Sony Ericsson P800 (left) and Sony Ericsson P900 side-by-side
Sony Ericsson P800 (bottom) and Sony Ericsson P900
Back of the P900: note the rubber feet and the VGA camera with mirror underneath it
The P900 belt holster (left) and the P800 pouch: another improvement
The main menu on the P900 (left) and P800
The camera application on the P900 (left) and P800: same position, date and time
The P900 comes with a camera that is capable of taking still shots or capturing short movies (not available on the P800). Movies are recorded in MPEG4 (3GPP) format, with a resolution of 176x144 pixels. You can use Apple QuickTime to see these movies on a PC (Windows or MAC). Although an interesting application of mobile phones, I'm not sold on this kind of feature, and I still think the quality of photos taken with this phone (and other models currently in the market) are only good enough for a MMS or a non-serious use. The picture of the Lord of The Rings DVD box was taken with the built in camera, and the download link below is of a short movie captured outdoors (with overcast weather).
Photo taken with the built in camera
Let's not forget the basic application of any smartphone: voice calls and call management. The phone itself performed well, with good sound (sometimes even too loud). It's a tri-band GSM phone, which makes it ideal for users who want a phone to be used around the world.
It has good call list management, with options to see all calls, only missed calls, only incoming calls or outgoing calls. The phone application offers options to control network-based GSM features, like unconditional and conditional call transfer, caller identification display (including picture from the Contacts). There are no profiles, but users can easily change the ringing tone, or change into silent mode.
The jog dial offers five different options: scroll up, scroll down, press up, press down and click. With this options users can have access to most functions in all programs available.
Using the jog dial with the flip cover closed allows users to select one of four applications or open the main menu. The default applications are Calendar, Call List, Contacts, Messages. Once an application is open, the menu button in the keypad provides context related options. This is an important feature since users can use the jog dial to select an application, find a contact or check e-mails using one hand only.
One important feature is the Flight Mode. This option allows you to use the mobile phone as a PDA only, with its radio turned off. On the P800 this option was invoked by pressing the on/off button. On the P900 you can tap on the Signal Strength indicator while in the main menu and select Flight Mode from there.
The SyncStation is the same as the P800, and you can use it with other Sony Ericsson mobile phones (I've used it with my P800 for synchronisation and charging, and with an Ericsson T39m for charging only). The desktop/laptop software allows for synchronisation with Outlook and other PIM management software. Connections can be established via USB cable, infrared or Bluetooth. The phone comes with a SyncML client, which is an important feature for some corporate users.
Using the instructions in our Bluetooth Guides you can share your desktop or laptop Internet access with the P900. Some, but not all programs, will be able to access the internet this way. The built in browser and e-mail will not recognise this connection and will try to connect via GPRS. Other programs, like Agile Messenger or Opera will use the connection via Bluetooth.

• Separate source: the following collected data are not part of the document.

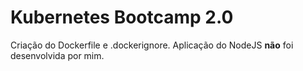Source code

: # Kubernetes Bootcamp 2.0
Criação do Dockerfile e .dockerignore. Aplicação do NodeJS **não** foi desenvolvida por mim.
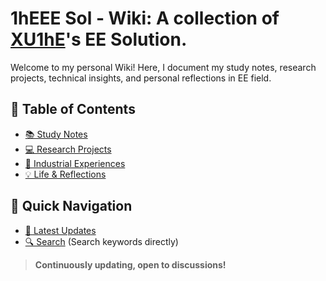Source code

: # 1hEEE Sol - Wiki: A collection of  [XU1hE](https://github.com/XU1hE)'s EE Solution. 

Welcome to my personal Wiki! Here, I document my study notes, research projects, technical insights, and personal reflections in EE field.

## 📂 Table of Contents
- [📚 Study Notes](notes/README.md)
- [💻 Research Projects](projects/README.md)
- [💼 Industrial Experiences](competitions/README.md)
- [💡 Life & Reflections](life/README.md)

## 🚀 Quick Navigation
- [📌 Latest Updates](CHANGELOG.md)
- [🔍 Search](#/) (Search keywords directly)

> **Continuously updating, open to discussions!**
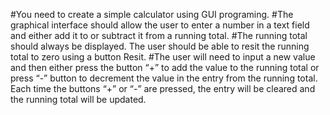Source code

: #You need to create a simple calculator using GUI programing. 
#The graphical interface should allow the user to enter a number in a text field and either add it to or subtract it from a running total. 
#The running total should always be displayed. The user should be able to resit the running total to zero using a button Resit. 
#The user will need to input a new value and then either press the button “+” to add the value to the running total or press “-” button to decrement the value in the entry from the running total. Each time the buttons “+” or “-” are pressed, the entry will be cleared and the running total will be updated.
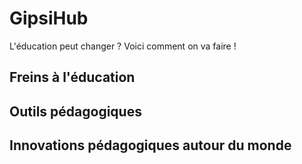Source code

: # GipsiHub

L'éducation peut changer ? Voici comment on va faire !

## Freins à l'éducation 

## Outils pédagogiques 

## Innovations pédagogiques autour du monde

I was able to connect, sync and transfer files via Bluetooth with no glitches.
The best new feature from Sony Ericsson was introduced with this model: OTA firmware updates. This is the first model on this line of products that allow users to download and install firmware and software updates from the internet, without the need of sending the phone to a service centre.
Conclusion? If you're looking for an integrated mobile phone with strong voice feature and even stronger PDA functionality, then yes this is a mobile phone you should consider .
This mobile phone should be available in New Zealand from early January 2004, from Vodafone resellers. The initial price is NZ$1799 (including GST).